▶ _Aim of the exercise_
Could you restate the entries below word for word and leave the images out?

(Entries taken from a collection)

____

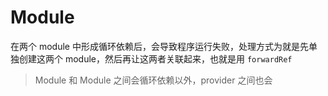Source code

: # Module

在两个 module 中形成循环依赖后，会导致程序运行失败，处理方式为就是先单独创建这两个 module，然后再让这两者关联起来，也就是用 `forwardRef`

> Module 和 Module 之间会循环依赖以外，provider 之间也会
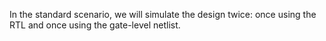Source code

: In the standard scenario, we will simulate the design twice: once using the RTL and once using the gate-level netlist.


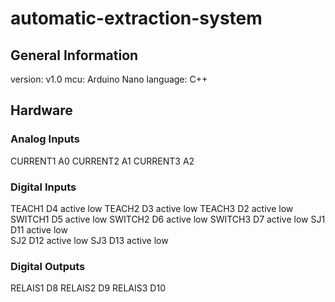 # automatic-extraction-system

## General Information
version: v1.0
mcu: Arduino Nano
language: C++

## Hardware

### Analog Inputs
CURRENT1    A0
CURRENT2    A1
CURRENT3    A2

### Digital Inputs
TEACH1      D4    active low
TEACH2      D3    active low
TEACH3      D2    active low
SWITCH1     D5    active low
SWITCH2     D6    active low
SWITCH3     D7    active low
SJ1         D11   active low  
SJ2         D12   active low
SJ3         D13   active low

### Digital Outputs
RELAIS1     D8
RELAIS2     D9
RELAIS3     D10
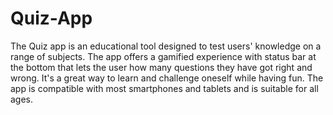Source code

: # Quiz-App
The Quiz app is an educational tool designed to test users' knowledge on a range of subjects. The app offers a gamified experience with status bar at the bottom that lets the user how many questions they have got right and wrong. It's a great way to learn and challenge oneself while having fun. The app is compatible with most smartphones and tablets and is suitable for all ages.
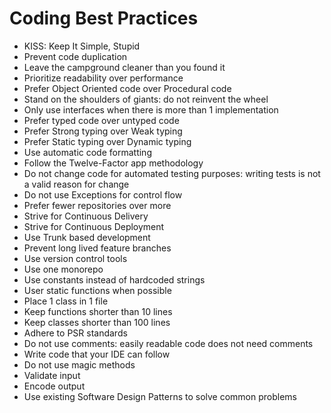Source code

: # Coding Best Practices

- KISS: Keep It Simple, Stupid
- Prevent code duplication
- Leave the campground cleaner than you found it
- Prioritize readability over performance
- Prefer Object Oriented code over Procedural code
- Stand on the shoulders of giants: do not reinvent the wheel
- Only use interfaces when there is more than 1 implementation
- Prefer typed code over untyped code
- Prefer Strong typing over Weak typing
- Prefer Static typing over Dynamic typing
- Use automatic code formatting
- Follow the Twelve-Factor app methodology
- Do not change code for automated testing purposes: writing tests is not a valid reason for change
- Do not use Exceptions for control flow
- Prefer fewer repositories over more 
- Strive for Continuous Delivery
- Strive for Continuous Deployment
- Use Trunk based development
- Prevent long lived feature branches
- Use version control tools
- Use one monorepo
- Use constants instead of hardcoded strings
- User static functions when possible
- Place 1 class in 1 file
- Keep functions shorter than 10 lines
- Keep classes shorter than 100 lines
- Adhere to PSR standards
- Do not use comments: easily readable code does not need comments
- Write code that your IDE can follow
- Do not use magic methods
- Validate input
- Encode output
- Use existing Software Design Patterns to solve common problems
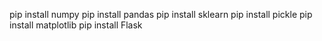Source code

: 
pip install numpy
pip install pandas
pip install sklearn
pip install pickle
pip install matplotlib
pip install Flask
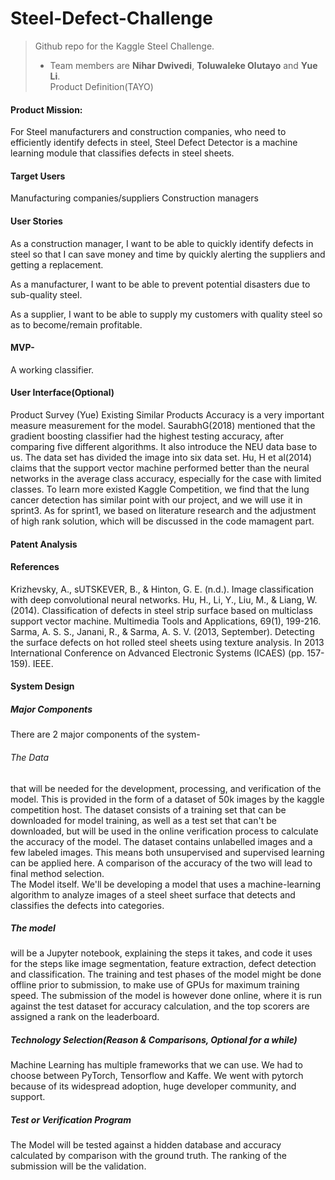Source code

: # Steel-Defect-Challenge
> Github repo for the Kaggle Steel Challenge.  
>
> - Team members are **Nihar Dwivedi**, **Toluwaleke Olutayo** and **Yue Li**.<br/>
Product Definition(TAYO)<br/>

#### Product Mission: <br/>
For Steel manufacturers and construction companies, who need to efficiently identify defects in steel, Steel Defect Detector is a machine learning module that classifies defects in steel sheets.<br/>

#### Target Users <br/>
Manufacturing companies/suppliers
Construction managers<br/>

#### User Stories <br/>
As a construction manager, I want to be able to quickly identify defects in steel so that I can save money and time by quickly alerting the suppliers and getting a replacement.

As a manufacturer, I want to be able to prevent potential disasters due to sub-quality steel. 

As a supplier, I want to be able to supply my customers with quality steel so as to become/remain profitable.

#### MVP-<br/>
A working classifier.

#### User Interface(Optional)<br/>
Product Survey (Yue)
Existing Similar Products
Accuracy is a very important measure measurement for the model. SaurabhG(2018) mentioned that the gradient boosting classifier had the highest testing accuracy, after comparing five different algorithms. It also introduce the NEU data base to us. The data set  has divided the image into six data set.
Hu, H et al(2014) claims that the support vector machine performed better than the neural networks in the average class accuracy, especially for the case with limited classes. 
To learn more existed Kaggle Competition, we find that the lung cancer detection has similar point with our project, and we will use it in sprint3. As for sprint1, we based on literature research and the adjustment of high rank solution, which will be discussed in the code mamagent part.<br/>

#### Patent Analysis<br/>

#### References<br/>
Krizhevsky, A., sUTSKEVER, B., & Hinton, G. E. (n.d.). Image classification with deep convolutional neural networks.
Hu, H., Li, Y., Liu, M., & Liang, W. (2014). Classification of defects in steel strip surface based on multiclass support vector machine. Multimedia Tools and Applications, 69(1), 199-216.<br/>
Sarma, A. S. S., Janani, R., & Sarma, A. S. V. (2013, September). Detecting the surface defects on hot rolled steel sheets using texture analysis. In 2013 International Conference on Advanced Electronic Systems (ICAES) (pp. 157-159). IEEE.<br/>

#### System Design<br/>

##### Major Components<br/>

There are 2 major components of the system-<br/>

###### The Data <br/>
that will be needed for the development, processing, and verification of the model. 
 This is provided in the form of a dataset of 50k images by the kaggle competition host.
The dataset consists of a training set that can be downloaded for model training, as well as a test set that can't be downloaded, but will be used in the online verification process to calculate the accuracy of the model.
The dataset contains unlabelled images and a few labeled images. This means both unsupervised and supervised learning can be applied here. A comparison of the accuracy of the two will lead to final method selection.<br/>
The Model itself. We'll be developing a model that uses a machine-learning algorithm to analyze images of a steel sheet surface that detects and classifies the defects into categories.<br/>
##### The model <br/>
will be a Jupyter notebook, explaining the steps it takes, and code it uses for the steps like image segmentation, feature extraction, defect detection and classification.
The training and test phases of the model might be done offline prior to submission, to make use of GPUs for maximum training speed.
The submission of the model is however done online, where it is run against the test dataset for accuracy calculation, and the top scorers are assigned a rank on the leaderboard.<br/>

##### Technology Selection(Reason & Comparisons, Optional for a while)
Machine Learning has multiple frameworks that we can use. We had to choose between PyTorch, Tensorflow and Kaffe. We went with pytorch because of its widespread adoption, huge developer community, and support.<br/>

##### Test or Verification Program
The Model will be tested against a hidden database and accuracy calculated by comparison with the ground truth. The ranking of the submission will be the validation.
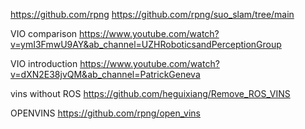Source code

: 
https://github.com/rpng
https://github.com/rpng/suo_slam/tree/main

VIO comparison 
https://www.youtube.com/watch?v=ymI3FmwU9AY&ab_channel=UZHRoboticsandPerceptionGroup

VIO introduction
https://www.youtube.com/watch?v=dXN2E38jvQM&ab_channel=PatrickGeneva

vins without  ROS 
https://github.com/heguixiang/Remove_ROS_VINS

OPENVINS 
https://github.com/rpng/open_vins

____

▶ _Written answer_
Source code

: # Module

在两个 module 中形成循环依赖后，会导致程序运行失败，处理方式为就是先单独创建这两个 module，然后再让这两者关联起来，也就是用 `forwardRef`

> Module 和 Module 之间会循环依赖以外，provider 之间也会
Source code

: In the standard scenario, we will simulate the design twice: once using the RTL and once using the gate-level netlist.


 # automatic-extraction-system

## General Information
version: v1.0
mcu: Arduino Nano
language: C++

## Hardware

### Analog Inputs
CURRENT1    A0
CURRENT2    A1
CURRENT3    A2

### Digital Inputs
TEACH1      D4    active low
TEACH2      D3    active low
TEACH3      D2    active low
SWITCH1     D5    active low
SWITCH2     D6    active low
SWITCH3     D7    active low
SJ1         D11   active low  
SJ2         D12   active low
SJ3         D13   active low

### Digital Outputs
RELAIS1     D8
RELAIS2     D9
RELAIS3     D10
Source code

: # Quiz-App
The Quiz app is an educational tool designed to test users' knowledge on a range of subjects. The app offers a gamified experience with status bar at the bottom that lets the user how many questions they have got right and wrong. It's a great way to learn and challenge oneself while having fun. The app is compatible with most smartphones and tablets and is suitable for all ages.
Source code

: # Coding Best Practices

- KISS: Keep It Simple, Stupid
- Prevent code duplication
- Leave the campground cleaner than you found it
- Prioritize readability over performance
- Prefer Object Oriented code over Procedural code
- Stand on the shoulders of giants: do not reinvent the wheel
- Only use interfaces when there is more than 1 implementation
- Prefer typed code over untyped code
- Prefer Strong typing over Weak typing
- Prefer Static typing over Dynamic typing
- Use automatic code formatting
- Follow the Twelve-Factor app methodology
- Do not change code for automated testing purposes: writing tests is not a valid reason for change
- Do not use Exceptions for control flow
- Prefer fewer repositories over more 
- Strive for Continuous Delivery
- Strive for Continuous Deployment
- Use Trunk based development
- Prevent long lived feature branches
- Use version control tools
- Use one monorepo
- Use constants instead of hardcoded strings
- User static functions when possible
- Place 1 class in 1 file
- Keep functions shorter than 10 lines
- Keep classes shorter than 100 lines
- Adhere to PSR standards
- Do not use comments: easily readable code does not need comments
- Write code that your IDE can follow
- Do not use magic methods
- Validate input
- Encode output
- Use existing Software Design Patterns to solve common problems
Source code

: 
pip install numpy
pip install pandas
pip install sklearn
pip install pickle
pip install matplotlib
pip install Flask
Source code

: # Steel-Defect-Challenge
> Github repo for the Kaggle Steel Challenge.  
>
> - Team members are **Nihar Dwivedi**, **Toluwaleke Olutayo** and **Yue Li**.<br/>
Product Definition(TAYO)<br/>

#### Product Mission: <br/>
For Steel manufacturers and construction companies, who need to efficiently identify defects in steel, Steel Defect Detector is a machine learning module that classifies defects in steel sheets.<br/>

#### Target Users <br/>
Manufacturing companies/suppliers
Construction managers<br/>

#### User Stories <br/>
As a construction manager, I want to be able to quickly identify defects in steel so that I can save money and time by quickly alerting the suppliers and getting a replacement.

As a manufacturer, I want to be able to prevent potential disasters due to sub-quality steel. 

As a supplier, I want to be able to supply my customers with quality steel so as to become/remain profitable.

#### MVP-<br/>
A working classifier.

#### User Interface(Optional)<br/>
Product Survey (Yue)
Existing Similar Products
Accuracy is a very important measure measurement for the model. SaurabhG(2018) mentioned that the gradient boosting classifier had the highest testing accuracy, after comparing five different algorithms. It also introduce the NEU data base to us. The data set  has divided the image into six data set.
Hu, H et al(2014) claims that the support vector machine performed better than the neural networks in the average class accuracy, especially for the case with limited classes. 
To learn more existed Kaggle Competition, we find that the lung cancer detection has similar point with our project, and we will use it in sprint3. As for sprint1, we based on literature research and the adjustment of high rank solution, which will be discussed in the code mamagent part.<br/>

#### Patent Analysis<br/>

#### References<br/>
Krizhevsky, A., sUTSKEVER, B., & Hinton, G. E. (n.d.). Image classification with deep convolutional neural networks.
Hu, H., Li, Y., Liu, M., & Liang, W. (2014). Classification of defects in steel strip surface based on multiclass support vector machine. Multimedia Tools and Applications, 69(1), 199-216.<br/>
Sarma, A. S. S., Janani, R., & Sarma, A. S. V. (2013, September). Detecting the surface defects on hot rolled steel sheets using texture analysis. In 2013 International Conference on Advanced Electronic Systems (ICAES) (pp. 157-159). IEEE.<br/>

#### System Design<br/>

##### Major Components<br/>

There are 2 major components of the system-<br/>

###### The Data <br/>
that will be needed for the development, processing, and verification of the model. 
 This is provided in the form of a dataset of 50k images by the kaggle competition host.
The dataset consists of a training set that can be downloaded for model training, as well as a test set that can't be downloaded, but will be used in the online verification process to calculate the accuracy of the model.
The dataset contains unlabelled images and a few labeled images. This means both unsupervised and supervised learning can be applied here. A comparison of the accuracy of the two will lead to final method selection.<br/>
The Model itself. We'll be developing a model that uses a machine-learning algorithm to analyze images of a steel sheet surface that detects and classifies the defects into categories.<br/>
##### The model <br/>
will be a Jupyter notebook, explaining the steps it takes, and code it uses for the steps like image segmentation, feature extraction, defect detection and classification.
The training and test phases of the model might be done offline prior to submission, to make use of GPUs for maximum training speed.
The submission of the model is however done online, where it is run against the test dataset for accuracy calculation, and the top scorers are assigned a rank on the leaderboard.<br/>

##### Technology Selection(Reason & Comparisons, Optional for a while)
Machine Learning has multiple frameworks that we can use. We had to choose between PyTorch, Tensorflow and Kaffe. We went with pytorch because of its widespread adoption, huge developer community, and support.<br/>

##### Test or Verification Program
The Model will be tested against a hidden database and accuracy calculated by comparison with the ground truth. The ranking of the submission will be the validation.
Source code

: 
https://github.com/rpng
https://github.com/rpng/suo_slam/tree/main

VIO comparison 
https://www.youtube.com/watch?v=ymI3FmwU9AY&ab_channel=UZHRoboticsandPerceptionGroup

VIO introduction
https://www.youtube.com/watch?v=dXN2E38jvQM&ab_channel=PatrickGeneva

vins without  ROS 
https://github.com/heguixiang/Remove_ROS_VINS

OPENVINS 
https://github.com/rpng/open_vins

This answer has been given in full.